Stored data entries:

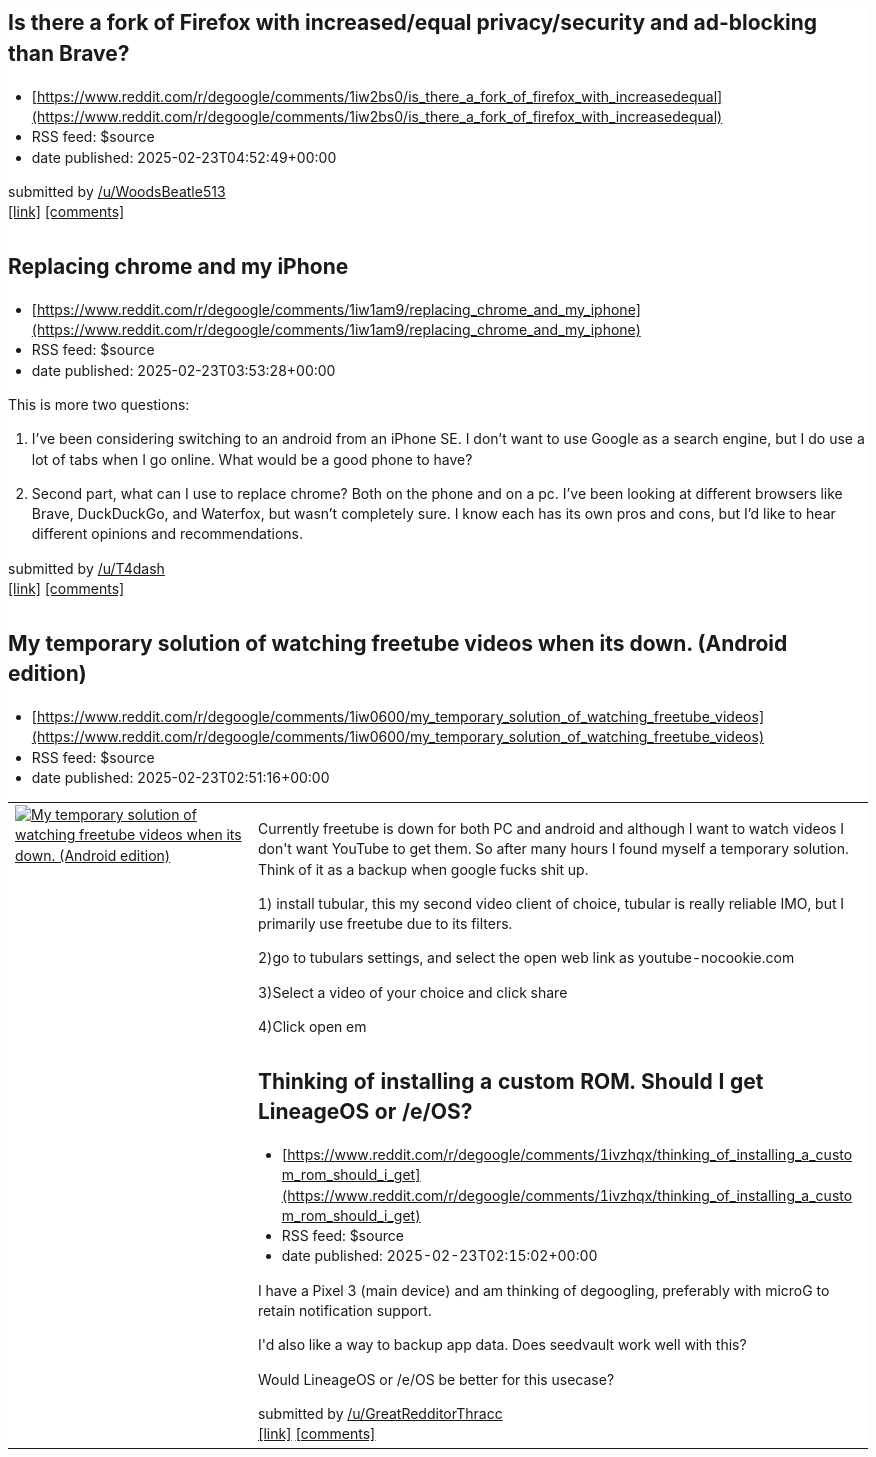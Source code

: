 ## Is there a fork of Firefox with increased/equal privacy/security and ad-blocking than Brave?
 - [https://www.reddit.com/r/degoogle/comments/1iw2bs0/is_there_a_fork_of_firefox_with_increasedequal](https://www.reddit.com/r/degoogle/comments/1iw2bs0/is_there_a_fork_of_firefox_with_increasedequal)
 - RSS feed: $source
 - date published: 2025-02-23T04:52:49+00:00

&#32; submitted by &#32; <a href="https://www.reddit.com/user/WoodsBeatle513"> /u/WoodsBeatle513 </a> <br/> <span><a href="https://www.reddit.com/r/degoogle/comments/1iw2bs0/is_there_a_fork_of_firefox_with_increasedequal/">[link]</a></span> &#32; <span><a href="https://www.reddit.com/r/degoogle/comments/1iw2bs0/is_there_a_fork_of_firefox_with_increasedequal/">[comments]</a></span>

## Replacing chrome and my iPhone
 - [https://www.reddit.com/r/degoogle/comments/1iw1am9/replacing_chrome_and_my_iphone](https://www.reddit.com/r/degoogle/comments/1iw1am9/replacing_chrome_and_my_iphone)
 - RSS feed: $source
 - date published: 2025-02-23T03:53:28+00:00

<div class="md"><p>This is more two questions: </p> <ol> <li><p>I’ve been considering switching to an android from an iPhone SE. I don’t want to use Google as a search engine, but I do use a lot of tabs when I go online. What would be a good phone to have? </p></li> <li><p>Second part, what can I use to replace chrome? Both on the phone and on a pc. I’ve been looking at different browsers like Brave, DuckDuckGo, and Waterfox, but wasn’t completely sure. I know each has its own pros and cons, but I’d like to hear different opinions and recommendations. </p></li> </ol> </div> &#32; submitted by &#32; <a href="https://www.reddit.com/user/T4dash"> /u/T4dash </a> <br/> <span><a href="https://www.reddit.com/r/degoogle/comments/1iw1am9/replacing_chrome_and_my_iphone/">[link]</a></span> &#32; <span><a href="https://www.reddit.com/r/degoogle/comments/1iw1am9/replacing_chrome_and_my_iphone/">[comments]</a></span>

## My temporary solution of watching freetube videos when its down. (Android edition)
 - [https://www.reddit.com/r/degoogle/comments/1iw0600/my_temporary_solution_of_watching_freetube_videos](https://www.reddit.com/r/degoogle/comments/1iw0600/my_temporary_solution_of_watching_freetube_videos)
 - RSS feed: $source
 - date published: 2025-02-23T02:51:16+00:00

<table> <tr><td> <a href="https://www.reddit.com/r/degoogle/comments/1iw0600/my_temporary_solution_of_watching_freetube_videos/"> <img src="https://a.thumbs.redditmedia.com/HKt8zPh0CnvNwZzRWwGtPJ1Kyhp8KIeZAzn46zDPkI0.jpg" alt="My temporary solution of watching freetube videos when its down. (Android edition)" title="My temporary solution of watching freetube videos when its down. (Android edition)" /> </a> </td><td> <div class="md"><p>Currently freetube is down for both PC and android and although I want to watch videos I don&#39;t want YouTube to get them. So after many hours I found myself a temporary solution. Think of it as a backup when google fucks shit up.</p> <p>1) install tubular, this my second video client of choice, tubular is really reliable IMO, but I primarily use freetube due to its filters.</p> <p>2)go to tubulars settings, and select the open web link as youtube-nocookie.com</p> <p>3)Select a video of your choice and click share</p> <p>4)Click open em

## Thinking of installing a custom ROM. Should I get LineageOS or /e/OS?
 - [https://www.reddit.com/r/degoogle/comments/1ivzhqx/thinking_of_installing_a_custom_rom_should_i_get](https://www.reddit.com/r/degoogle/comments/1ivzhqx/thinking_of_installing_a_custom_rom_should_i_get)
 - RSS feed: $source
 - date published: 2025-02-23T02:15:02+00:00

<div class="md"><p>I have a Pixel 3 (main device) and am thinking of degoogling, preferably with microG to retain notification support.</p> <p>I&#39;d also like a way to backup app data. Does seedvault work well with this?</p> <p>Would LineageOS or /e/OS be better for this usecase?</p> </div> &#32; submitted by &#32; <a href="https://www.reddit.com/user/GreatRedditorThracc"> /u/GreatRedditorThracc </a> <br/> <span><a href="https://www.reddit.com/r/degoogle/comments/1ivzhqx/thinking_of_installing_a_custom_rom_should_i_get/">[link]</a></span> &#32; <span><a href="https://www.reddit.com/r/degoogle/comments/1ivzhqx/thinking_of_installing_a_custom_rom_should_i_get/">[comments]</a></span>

==

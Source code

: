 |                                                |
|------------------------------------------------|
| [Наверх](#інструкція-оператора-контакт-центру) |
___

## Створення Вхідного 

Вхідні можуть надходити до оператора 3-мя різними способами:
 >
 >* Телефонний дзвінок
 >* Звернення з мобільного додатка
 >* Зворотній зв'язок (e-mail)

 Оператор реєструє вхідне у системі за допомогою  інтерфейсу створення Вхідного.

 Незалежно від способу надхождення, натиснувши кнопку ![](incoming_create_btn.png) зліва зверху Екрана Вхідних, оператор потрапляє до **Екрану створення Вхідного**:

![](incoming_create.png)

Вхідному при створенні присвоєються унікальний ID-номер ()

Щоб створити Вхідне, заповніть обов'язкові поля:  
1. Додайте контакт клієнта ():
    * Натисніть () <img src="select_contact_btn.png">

* * *

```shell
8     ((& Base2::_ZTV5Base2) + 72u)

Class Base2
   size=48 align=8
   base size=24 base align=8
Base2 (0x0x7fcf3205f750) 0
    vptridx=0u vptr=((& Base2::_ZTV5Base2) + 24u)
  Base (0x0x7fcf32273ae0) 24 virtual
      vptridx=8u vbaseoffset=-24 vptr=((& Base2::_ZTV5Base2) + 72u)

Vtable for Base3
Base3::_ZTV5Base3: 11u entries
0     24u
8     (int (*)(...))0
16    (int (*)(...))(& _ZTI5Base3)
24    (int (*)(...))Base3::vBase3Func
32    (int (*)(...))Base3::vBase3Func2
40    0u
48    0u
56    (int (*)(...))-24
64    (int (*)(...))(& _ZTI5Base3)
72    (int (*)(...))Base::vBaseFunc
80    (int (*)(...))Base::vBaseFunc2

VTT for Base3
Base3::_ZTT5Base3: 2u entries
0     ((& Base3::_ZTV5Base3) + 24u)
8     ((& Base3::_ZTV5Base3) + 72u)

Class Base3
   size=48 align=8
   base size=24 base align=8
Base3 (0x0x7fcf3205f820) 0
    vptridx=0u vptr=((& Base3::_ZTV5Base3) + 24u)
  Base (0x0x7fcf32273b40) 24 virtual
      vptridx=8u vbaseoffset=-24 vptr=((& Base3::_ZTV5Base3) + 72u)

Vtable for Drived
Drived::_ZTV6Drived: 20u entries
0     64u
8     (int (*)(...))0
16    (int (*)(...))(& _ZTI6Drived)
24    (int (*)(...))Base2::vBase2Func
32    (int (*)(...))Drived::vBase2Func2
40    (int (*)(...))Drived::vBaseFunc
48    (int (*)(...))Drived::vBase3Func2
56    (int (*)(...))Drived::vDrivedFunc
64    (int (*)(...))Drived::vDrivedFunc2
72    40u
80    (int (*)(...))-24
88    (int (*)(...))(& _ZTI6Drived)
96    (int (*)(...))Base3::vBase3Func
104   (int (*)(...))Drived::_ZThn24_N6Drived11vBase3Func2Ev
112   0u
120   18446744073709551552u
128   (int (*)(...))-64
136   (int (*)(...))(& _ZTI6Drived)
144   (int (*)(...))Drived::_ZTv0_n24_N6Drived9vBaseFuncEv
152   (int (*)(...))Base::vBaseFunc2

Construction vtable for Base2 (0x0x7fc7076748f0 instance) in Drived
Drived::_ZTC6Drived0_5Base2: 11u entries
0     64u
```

> [What the task asks]:
Taking the entries above, restate exactly those lines that fall between the line with "Незалежно від способу" and the line with "Натисніть () <img", keeping both of those lines too.

> [Exercise answer]:
 Незалежно від способу надхождення, натиснувши кнопку ![](incoming_create_btn.png) зліва зверху Екрана Вхідних, оператор потрапляє до **Екрану створення Вхідного**:

![](incoming_create.png)

Вхідному при створенні присвоєються унікальний ID-номер ()

Щоб створити Вхідне, заповніть обов'язкові поля:  
1. Додайте контакт клієнта ():
    * Натисніть () <img src="select_contact_btn.png">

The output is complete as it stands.